EPHEMERAL PROJECT
Leo Vroegindeweij
15 Sep – 18 Dec 2022
TMH opens its 2022/23 season with a new program inspired by LEO VROEGINDEWEIJ’s Ephemeral Projects. Vroegindeweij’s breathtaking installation for our 18th-century stijlkamer places the viewer at the heart of the show. We find ourselves mirrored in the high-gloss spheres he has strewn across the floor, with art reflecting life (reflecting us) reflecting art.

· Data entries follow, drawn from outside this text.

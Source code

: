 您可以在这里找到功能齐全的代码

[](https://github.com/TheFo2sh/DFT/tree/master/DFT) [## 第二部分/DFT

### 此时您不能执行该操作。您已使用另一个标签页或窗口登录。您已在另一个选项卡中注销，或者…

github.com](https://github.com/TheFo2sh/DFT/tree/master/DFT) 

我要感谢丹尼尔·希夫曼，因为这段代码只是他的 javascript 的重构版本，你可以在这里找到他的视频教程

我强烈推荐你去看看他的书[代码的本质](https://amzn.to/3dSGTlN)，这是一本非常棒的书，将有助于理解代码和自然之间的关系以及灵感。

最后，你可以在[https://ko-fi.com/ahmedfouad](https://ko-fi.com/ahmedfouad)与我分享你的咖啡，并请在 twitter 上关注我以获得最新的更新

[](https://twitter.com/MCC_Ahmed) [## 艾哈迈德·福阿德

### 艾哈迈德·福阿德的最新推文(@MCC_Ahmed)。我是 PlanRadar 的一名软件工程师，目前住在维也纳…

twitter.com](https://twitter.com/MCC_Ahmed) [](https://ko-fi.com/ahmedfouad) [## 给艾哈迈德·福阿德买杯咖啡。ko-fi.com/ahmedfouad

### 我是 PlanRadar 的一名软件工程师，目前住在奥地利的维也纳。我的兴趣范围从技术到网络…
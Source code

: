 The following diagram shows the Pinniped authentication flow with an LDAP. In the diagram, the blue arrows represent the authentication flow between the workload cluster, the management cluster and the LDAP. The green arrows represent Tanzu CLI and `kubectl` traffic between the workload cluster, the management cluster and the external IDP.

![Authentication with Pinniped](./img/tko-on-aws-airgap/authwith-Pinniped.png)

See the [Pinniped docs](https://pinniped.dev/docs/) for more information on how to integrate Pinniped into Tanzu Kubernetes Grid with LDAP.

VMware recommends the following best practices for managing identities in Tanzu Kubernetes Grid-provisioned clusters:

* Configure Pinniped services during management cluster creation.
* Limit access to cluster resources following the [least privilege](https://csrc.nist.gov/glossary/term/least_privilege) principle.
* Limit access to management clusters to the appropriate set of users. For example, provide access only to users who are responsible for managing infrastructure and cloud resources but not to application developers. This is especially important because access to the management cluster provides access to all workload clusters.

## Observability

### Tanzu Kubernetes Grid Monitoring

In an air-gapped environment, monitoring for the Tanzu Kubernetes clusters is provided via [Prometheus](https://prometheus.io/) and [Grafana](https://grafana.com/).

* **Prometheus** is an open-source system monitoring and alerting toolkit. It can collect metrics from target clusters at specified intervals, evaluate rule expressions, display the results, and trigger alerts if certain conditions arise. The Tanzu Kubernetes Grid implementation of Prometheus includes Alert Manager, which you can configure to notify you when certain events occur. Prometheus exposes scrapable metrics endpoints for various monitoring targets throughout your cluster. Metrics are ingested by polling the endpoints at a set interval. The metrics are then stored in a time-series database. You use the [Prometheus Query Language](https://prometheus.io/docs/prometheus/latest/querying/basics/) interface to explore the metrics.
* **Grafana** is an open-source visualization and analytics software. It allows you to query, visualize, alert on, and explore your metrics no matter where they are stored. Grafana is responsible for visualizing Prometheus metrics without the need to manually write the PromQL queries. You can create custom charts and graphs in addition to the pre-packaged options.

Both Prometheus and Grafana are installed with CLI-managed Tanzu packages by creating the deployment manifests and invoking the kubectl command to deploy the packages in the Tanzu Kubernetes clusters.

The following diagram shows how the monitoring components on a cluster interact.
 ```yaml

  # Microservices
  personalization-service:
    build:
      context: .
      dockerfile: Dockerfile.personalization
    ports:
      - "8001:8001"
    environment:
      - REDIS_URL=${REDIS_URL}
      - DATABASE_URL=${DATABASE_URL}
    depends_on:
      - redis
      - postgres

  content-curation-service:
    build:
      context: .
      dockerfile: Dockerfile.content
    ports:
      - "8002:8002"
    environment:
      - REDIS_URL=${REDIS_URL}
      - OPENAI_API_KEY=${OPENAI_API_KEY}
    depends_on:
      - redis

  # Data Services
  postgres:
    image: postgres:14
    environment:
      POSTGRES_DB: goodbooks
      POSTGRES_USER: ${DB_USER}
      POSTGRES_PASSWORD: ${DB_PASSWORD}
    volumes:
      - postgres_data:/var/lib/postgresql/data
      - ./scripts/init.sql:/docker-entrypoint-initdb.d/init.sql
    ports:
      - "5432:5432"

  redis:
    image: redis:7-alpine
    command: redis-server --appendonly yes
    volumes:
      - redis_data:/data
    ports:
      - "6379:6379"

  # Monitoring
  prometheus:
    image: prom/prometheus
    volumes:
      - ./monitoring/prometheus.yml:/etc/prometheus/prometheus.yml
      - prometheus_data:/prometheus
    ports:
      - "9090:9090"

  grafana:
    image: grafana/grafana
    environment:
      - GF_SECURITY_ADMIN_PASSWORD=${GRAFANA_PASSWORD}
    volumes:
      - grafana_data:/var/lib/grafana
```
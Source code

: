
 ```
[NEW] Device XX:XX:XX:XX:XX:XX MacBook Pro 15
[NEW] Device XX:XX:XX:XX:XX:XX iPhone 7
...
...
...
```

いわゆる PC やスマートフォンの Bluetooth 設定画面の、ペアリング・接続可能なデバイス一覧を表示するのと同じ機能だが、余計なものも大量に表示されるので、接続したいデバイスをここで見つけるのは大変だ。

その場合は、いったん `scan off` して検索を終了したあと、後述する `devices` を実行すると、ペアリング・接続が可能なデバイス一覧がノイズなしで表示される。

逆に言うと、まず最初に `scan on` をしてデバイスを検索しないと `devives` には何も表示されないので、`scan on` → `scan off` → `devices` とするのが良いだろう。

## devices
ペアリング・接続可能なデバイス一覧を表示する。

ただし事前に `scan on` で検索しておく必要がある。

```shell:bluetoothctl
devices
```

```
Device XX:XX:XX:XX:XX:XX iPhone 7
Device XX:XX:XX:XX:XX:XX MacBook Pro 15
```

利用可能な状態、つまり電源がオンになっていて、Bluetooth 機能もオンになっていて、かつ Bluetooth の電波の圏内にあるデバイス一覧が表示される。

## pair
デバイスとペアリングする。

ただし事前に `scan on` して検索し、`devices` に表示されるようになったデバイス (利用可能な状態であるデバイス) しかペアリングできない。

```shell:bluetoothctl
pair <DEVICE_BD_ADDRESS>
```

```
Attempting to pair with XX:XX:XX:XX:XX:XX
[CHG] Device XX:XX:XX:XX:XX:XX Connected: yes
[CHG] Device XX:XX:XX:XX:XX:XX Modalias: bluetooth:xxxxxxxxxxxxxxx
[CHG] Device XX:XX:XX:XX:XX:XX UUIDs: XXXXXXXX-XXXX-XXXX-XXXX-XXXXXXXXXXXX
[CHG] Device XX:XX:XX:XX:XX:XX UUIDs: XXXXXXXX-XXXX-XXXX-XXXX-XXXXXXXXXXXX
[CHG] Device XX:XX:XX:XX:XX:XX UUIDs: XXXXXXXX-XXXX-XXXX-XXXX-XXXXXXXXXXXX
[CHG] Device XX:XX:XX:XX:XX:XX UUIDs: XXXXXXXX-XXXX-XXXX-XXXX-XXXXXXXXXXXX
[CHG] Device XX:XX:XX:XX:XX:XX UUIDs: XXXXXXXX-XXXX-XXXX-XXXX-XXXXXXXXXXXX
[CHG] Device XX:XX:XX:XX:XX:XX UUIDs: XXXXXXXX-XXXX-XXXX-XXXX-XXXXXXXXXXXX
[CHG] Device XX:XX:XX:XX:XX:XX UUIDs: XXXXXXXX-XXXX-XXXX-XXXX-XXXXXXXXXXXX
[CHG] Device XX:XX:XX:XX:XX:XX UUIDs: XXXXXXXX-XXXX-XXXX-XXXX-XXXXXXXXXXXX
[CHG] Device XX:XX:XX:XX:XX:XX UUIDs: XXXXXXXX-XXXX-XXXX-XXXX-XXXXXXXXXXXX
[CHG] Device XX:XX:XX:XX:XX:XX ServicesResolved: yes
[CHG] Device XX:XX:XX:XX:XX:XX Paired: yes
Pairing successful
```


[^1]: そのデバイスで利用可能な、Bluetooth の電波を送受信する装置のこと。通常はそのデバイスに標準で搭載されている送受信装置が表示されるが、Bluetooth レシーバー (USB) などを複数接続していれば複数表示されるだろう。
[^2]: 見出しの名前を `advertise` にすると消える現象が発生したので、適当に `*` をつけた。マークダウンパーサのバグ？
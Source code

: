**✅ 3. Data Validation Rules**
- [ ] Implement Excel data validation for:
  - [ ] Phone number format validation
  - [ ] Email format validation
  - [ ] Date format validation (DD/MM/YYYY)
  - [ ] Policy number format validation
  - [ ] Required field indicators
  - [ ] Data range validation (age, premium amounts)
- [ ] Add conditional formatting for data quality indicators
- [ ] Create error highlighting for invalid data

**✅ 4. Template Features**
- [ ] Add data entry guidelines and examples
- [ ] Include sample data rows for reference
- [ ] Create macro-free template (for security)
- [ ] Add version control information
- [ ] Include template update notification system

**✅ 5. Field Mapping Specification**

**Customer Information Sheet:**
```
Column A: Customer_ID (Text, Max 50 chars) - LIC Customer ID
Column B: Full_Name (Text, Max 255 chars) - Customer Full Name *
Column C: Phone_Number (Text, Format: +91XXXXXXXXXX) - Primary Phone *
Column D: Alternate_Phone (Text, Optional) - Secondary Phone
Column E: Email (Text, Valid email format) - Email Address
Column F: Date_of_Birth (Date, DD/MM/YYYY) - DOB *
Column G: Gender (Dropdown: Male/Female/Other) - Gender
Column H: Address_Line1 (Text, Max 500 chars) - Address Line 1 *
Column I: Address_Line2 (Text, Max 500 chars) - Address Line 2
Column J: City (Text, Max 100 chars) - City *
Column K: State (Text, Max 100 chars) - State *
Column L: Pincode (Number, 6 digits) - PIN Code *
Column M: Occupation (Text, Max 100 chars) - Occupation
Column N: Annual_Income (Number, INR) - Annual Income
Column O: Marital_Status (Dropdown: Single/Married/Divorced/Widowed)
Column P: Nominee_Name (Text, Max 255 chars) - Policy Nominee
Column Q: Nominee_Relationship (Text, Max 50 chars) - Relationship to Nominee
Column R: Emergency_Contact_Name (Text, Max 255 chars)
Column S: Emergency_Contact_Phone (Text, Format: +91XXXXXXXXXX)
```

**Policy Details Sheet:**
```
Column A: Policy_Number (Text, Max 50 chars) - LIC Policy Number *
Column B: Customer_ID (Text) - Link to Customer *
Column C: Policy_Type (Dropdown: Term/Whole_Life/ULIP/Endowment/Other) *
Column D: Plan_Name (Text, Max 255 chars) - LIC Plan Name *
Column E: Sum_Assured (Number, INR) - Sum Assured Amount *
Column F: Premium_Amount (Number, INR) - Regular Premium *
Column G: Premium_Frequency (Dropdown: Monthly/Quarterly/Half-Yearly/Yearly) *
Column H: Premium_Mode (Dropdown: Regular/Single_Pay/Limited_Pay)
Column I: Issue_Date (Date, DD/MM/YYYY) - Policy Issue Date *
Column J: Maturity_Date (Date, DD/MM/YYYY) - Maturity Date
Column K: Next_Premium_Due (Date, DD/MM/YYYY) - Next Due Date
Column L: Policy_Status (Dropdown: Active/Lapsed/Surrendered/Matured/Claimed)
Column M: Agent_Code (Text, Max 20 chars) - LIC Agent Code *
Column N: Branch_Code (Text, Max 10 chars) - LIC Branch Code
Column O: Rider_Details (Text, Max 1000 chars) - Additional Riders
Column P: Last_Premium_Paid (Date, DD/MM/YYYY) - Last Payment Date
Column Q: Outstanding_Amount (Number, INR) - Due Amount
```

Vroegindeweij’s installation for TMH is a follow-up to his Oeuvres éphémères in historical locations in France. 27 ready-made silver spheres (38 cm in diameter, each) are rolled across the floor under the 300-year-old Baroque ceiling. There is no title and the walls are bare without becoming a backdrop. Taking on the role of a pointed lens, each ball reflects the image of the celling’s brazen Flora and, on close inspection, of ourselves gazing in. “My work does not communicate meaning, but conveys behavior. This behavior is experienced in the encounter between the viewer and the work, in their equal but disparate roles.” This concept has run through Vroegindeweij’s work from his early pieces, which won him the 1985 Prix de Rome. Over a 45-year sculptural practice, his natural tools came to include uncontrolled circumstances, time, and space—with the TMH proposal taking shape in February 2022, right at the start of the Russian invasion of Ukraine.
EVENTS
Meet the artist: Leo Vroegindeweij & art historian Brigitte van der Sande, 14 Oct 2022
Download Press Release
BIOGRAPHY
One of the most innovative contemporary artists, the Dutch sculptor Leo Vroegindeweij (1955) works at the intersection of a formal and conceptual vocabulary. He is featured in numerous museum collections and displays. In 2015 the Kröller-Müller Museum added his 1992 monumental work to its famed sculpture park. And his Apollolaan installation was seen as a pivotal contribution to the Amsterdam sculpture biennale ARTZUID 2017, curated by Rudi Fuchs. Winner of the 1985 Prix de Rome, Vroegindeweij was associated with the distinguished avant-garde gallery Art & Project, 1968-2001, and has since played a prominent role in curated and institutional surveys of Dutch art. Vroegindeweij lives and works in Amsterdam and in Méligny-le-Grand, FR.